— BRIEF —
All that should appear is the line containing "Desafio construído no" and the lines after it in the records below, each reproduced exactly.

[Dataset entries]
• • • • • • •
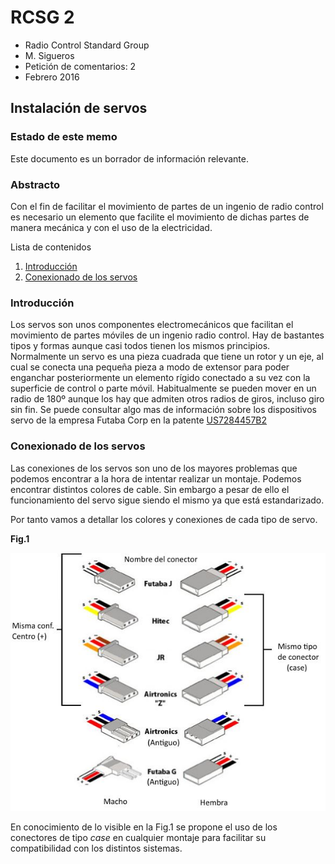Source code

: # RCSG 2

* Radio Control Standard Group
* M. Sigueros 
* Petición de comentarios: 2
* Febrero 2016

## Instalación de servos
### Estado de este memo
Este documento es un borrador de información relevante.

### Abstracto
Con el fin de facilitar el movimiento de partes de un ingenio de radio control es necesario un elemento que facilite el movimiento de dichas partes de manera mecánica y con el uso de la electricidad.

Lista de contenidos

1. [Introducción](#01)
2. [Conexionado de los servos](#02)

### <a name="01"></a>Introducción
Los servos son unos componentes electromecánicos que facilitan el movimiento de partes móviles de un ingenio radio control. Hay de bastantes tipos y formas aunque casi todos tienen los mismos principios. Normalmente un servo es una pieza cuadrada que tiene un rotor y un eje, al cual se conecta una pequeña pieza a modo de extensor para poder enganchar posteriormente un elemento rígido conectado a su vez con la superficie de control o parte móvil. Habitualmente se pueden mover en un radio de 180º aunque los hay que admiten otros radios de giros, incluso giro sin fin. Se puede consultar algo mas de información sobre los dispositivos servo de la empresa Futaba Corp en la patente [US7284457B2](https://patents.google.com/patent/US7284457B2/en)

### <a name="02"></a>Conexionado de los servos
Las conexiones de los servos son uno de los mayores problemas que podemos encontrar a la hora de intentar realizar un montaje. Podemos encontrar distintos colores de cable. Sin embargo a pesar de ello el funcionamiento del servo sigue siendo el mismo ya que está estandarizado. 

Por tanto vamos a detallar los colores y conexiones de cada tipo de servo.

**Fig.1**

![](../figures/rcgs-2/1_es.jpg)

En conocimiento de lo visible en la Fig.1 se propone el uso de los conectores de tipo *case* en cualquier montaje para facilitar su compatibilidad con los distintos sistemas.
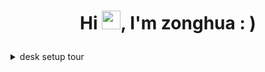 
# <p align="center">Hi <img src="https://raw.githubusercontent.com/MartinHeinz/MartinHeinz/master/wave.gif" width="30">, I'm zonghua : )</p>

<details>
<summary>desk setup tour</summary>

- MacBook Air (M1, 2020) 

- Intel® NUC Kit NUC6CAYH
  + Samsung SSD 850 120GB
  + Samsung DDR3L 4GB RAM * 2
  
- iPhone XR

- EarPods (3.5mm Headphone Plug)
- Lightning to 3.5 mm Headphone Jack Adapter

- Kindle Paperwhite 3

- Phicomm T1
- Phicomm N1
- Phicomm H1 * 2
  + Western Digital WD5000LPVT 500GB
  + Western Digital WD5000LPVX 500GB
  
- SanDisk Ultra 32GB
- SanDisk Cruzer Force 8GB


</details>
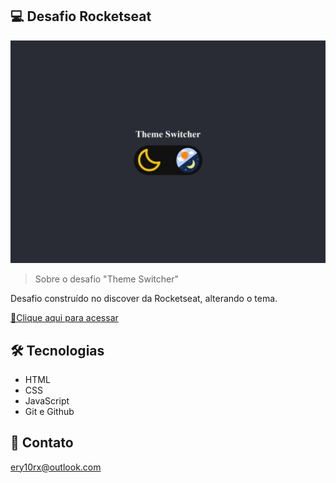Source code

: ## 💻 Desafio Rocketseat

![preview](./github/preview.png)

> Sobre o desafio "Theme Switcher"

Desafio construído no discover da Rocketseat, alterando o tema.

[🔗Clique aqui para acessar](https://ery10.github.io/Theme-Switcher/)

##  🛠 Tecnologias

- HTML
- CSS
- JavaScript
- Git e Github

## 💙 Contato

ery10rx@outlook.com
• • • • • • •
— REPLY —
Desafio construído no discover da Rocketseat, alterando o tema.

[🔗Clique aqui para acessar](https://ery10.github.io/Theme-Switcher/)

##  🛠 Tecnologias

- HTML
- CSS
- JavaScript
- Git e Github

## 💙 Contato

ery10rx@outlook.com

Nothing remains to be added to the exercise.